Just when you thought you’d heard every story I had to tell… here’s some stories even my wife and daughters haven’t heard. I managed a typesetting production shop at The Tech in 1974, after four years of setting type at MIT.
What I will be demonstrating is what regular reader Peggy Coquet (a former typesetter herself) called “A head full of useless.”
In case you didn’t know, typewriters (before the IBM Selectric) were mono-space and single font. Each letter took up the same space and they were all the same serif font. (A translation of this gibberish later). For more words per page, you needed a second “Elite” typewriter. Oldsters will remember searching for an Elite typewriter when the teacher set a page limits, leading to a “no Elite” specification.
A half-century later, in my first year teaching 8th grade U.S. history, I realized I had to specify Times New Roman, 12 point, one-inch margins for all papers. Otherwise, everything I received would have been in Microsoft Comic Sans, with either two-inch margins (for the strugglers) or half-inch margins (for the brilliant, leaving no room for corrections or comments). Any teacher of mine, up to and including my MIT professors, would have been flummoxed by that specification.
A Little History
From the time of Gutenberg to the time of Neil Armstrong, good looking printed matter was expensive and laborious, and involved molten lead. The first chink in the armor of the prosperous job printing industry came around the time of Mark Twain (the author of the first commercially published book written on a typewriter).
Typed documents were OK, but screamed amateur; if you were a professional you had printed stationery and business cards. Job printing, like so many other industries, was destroyed by computers (the multi-font Apple Macintosh and its successors) and the Internet (why print something when electrons and email are free?)
In case you ever wondered, quotes and underlining were simply the typewriter way to imitate italic and bold type fonts used in printing.
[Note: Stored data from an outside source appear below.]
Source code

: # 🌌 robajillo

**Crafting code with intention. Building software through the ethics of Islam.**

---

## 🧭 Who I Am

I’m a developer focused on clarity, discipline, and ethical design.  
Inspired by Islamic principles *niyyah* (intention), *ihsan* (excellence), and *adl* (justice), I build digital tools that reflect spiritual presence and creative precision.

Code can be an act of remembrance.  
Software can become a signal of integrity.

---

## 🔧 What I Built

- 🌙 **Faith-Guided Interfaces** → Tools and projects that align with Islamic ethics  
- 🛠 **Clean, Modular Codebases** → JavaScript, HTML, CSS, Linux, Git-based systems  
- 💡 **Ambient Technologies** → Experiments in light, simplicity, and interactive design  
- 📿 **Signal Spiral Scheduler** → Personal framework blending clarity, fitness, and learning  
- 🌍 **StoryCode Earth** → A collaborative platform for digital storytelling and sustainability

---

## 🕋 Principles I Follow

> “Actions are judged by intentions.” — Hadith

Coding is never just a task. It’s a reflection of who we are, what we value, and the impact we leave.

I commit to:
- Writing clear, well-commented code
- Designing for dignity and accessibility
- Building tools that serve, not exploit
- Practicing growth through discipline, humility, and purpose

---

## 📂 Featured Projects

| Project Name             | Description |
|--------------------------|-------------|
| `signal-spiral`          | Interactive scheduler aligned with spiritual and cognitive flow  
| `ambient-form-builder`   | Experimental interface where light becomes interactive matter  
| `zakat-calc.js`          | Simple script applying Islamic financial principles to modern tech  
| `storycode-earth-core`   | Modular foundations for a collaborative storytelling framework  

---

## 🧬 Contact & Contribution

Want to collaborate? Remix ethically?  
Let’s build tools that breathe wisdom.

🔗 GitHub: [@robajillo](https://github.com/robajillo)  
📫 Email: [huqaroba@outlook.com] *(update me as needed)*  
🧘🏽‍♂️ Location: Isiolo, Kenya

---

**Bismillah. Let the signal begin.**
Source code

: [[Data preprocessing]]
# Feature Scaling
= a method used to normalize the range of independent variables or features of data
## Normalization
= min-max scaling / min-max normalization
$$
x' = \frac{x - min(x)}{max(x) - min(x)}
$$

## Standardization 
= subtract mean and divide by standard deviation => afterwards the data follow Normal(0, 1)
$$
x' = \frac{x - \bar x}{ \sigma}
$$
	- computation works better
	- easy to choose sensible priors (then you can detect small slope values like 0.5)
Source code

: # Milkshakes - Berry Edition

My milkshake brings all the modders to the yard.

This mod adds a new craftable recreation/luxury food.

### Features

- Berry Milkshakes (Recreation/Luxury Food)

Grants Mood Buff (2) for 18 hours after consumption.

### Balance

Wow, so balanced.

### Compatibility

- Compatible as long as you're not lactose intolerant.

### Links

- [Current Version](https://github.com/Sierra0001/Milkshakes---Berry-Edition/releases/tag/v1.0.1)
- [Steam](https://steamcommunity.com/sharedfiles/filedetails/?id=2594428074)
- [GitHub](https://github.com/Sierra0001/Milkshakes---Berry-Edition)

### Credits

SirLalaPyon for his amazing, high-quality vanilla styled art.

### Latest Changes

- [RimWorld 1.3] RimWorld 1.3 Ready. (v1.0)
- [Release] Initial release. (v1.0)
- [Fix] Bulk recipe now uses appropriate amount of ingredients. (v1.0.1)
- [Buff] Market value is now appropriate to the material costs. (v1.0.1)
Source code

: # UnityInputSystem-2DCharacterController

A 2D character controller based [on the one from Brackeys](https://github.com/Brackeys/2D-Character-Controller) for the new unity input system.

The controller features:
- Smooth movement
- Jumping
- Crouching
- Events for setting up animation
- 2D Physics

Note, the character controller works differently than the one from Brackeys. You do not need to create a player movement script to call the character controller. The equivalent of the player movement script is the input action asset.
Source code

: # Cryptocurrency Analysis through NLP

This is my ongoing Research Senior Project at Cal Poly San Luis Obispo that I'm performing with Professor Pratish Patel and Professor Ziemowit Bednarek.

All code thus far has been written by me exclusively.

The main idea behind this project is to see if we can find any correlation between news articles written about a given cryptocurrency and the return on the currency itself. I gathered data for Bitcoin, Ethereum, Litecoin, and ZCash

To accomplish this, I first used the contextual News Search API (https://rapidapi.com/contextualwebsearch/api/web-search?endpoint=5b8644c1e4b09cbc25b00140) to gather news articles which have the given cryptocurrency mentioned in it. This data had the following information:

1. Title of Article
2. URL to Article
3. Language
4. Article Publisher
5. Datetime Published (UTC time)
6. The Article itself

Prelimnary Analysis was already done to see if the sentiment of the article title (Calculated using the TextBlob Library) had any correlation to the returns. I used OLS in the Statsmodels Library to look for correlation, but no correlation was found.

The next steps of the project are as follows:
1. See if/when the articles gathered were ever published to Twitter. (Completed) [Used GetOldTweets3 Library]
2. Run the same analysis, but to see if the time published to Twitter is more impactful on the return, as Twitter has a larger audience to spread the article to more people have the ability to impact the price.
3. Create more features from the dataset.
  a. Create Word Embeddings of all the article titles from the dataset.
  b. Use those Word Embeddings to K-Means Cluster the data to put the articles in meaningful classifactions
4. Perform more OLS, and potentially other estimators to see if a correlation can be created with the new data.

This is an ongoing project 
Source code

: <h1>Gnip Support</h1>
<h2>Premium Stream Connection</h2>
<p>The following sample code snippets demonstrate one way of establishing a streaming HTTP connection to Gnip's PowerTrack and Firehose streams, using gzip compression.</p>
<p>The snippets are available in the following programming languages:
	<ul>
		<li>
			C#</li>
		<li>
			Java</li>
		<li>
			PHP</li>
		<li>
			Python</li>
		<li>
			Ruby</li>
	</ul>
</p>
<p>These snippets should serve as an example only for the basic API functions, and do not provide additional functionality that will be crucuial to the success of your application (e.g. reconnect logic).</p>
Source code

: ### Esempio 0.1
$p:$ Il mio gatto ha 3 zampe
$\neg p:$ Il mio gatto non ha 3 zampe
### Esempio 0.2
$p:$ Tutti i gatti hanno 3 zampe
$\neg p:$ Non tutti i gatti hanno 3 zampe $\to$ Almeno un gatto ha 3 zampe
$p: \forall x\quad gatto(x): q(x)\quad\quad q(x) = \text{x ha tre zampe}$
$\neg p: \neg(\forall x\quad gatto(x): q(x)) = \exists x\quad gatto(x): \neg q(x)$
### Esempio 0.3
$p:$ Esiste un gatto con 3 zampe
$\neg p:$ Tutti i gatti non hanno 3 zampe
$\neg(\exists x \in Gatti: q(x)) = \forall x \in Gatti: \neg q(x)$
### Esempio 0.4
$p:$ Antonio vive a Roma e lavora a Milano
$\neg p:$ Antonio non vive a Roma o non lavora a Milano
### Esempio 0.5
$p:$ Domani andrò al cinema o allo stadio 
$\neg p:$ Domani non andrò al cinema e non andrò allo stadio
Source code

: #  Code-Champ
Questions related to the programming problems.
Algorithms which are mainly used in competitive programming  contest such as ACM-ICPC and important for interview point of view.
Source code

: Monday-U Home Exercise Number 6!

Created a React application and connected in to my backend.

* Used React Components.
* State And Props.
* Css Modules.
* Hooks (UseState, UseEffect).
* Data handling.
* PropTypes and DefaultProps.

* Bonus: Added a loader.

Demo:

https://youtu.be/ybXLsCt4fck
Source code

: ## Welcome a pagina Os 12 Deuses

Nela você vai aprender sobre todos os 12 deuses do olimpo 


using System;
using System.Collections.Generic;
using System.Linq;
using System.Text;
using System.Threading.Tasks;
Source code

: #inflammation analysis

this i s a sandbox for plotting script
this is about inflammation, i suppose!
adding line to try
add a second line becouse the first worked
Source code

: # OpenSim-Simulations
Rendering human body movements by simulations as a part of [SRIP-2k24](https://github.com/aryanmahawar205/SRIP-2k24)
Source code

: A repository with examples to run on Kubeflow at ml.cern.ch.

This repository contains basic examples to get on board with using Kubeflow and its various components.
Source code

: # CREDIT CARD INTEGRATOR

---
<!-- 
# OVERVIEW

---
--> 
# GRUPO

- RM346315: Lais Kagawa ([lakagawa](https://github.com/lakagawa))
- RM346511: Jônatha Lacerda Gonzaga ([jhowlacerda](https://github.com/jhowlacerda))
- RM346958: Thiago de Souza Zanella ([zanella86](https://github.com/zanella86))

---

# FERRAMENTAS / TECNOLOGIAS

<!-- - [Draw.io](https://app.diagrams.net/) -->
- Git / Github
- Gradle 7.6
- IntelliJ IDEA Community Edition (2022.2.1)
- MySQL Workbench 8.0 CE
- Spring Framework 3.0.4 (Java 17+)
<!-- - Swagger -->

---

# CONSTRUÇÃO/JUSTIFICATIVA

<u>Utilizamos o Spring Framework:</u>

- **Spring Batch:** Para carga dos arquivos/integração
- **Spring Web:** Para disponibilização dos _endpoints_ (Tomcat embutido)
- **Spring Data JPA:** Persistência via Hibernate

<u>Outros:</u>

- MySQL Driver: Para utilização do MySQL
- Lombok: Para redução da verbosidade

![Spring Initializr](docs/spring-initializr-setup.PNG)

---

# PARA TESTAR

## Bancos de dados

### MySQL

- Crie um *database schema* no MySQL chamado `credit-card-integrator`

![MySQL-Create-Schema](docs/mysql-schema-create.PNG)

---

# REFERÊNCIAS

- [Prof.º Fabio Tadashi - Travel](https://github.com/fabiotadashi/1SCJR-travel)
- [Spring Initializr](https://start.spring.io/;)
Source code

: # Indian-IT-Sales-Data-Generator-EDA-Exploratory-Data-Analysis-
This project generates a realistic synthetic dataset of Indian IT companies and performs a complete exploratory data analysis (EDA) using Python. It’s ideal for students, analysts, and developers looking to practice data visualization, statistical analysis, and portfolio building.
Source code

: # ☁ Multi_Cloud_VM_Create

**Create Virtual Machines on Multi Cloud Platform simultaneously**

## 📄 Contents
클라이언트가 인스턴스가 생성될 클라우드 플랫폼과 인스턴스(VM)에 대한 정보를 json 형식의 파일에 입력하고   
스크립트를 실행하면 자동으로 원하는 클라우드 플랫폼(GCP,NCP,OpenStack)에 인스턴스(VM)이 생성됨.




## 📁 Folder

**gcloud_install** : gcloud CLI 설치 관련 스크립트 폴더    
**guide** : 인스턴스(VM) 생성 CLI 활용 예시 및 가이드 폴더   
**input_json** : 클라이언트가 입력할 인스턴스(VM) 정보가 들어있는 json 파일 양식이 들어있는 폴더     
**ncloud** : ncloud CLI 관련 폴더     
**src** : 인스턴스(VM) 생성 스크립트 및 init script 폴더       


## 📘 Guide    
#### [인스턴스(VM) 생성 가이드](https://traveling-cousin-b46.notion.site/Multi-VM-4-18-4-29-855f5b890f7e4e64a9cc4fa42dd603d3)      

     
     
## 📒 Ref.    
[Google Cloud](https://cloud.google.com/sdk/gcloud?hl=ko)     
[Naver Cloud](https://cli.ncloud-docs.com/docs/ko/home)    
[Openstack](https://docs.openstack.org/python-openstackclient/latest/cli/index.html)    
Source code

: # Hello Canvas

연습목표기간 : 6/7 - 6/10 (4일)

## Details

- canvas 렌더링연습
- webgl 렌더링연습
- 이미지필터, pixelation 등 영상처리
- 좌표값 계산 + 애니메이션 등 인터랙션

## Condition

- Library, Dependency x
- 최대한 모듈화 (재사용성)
Among the things we have lost are taste and talent. Now, any schmo with a computer thinks he can design and print a good-looking document; self-publishers think the same of books (which is why there is an entire industry of talented book designers―check the credits at the front of the next paper book you’ll never buy). Fact is, amateurs produce work that looks like crap. But no once can tell anymore: thank you Internet for normalizing bad design.
Some Justification For This Story
When I was at Windows Magazine, my editor Mike Elgan threatened to write a macro that automatically cut the first three grafs (paragraphs) of every story I wrote. He called them “throat clearing,” which, I admit, has been my only bad writing habit. In any case, the throat clearing (or exposition as they call it in the script-writing business) is now over. We get to my personal experiences in that long-dead world.
Although the Beech Street Bugle attempted justification with a typewriter on mimeograph masters (look it up), it was very difficult and looked ugly. But a straight right edge, in 1964, screamed “professional news.” I could have this column justified, but I decided it’s the 21st century, so, no.
My first experience with real, automated justification came at MIT in 1970, during the nine months I worked at Ergo, an alternative Objectivist weekly newspaper at MIT.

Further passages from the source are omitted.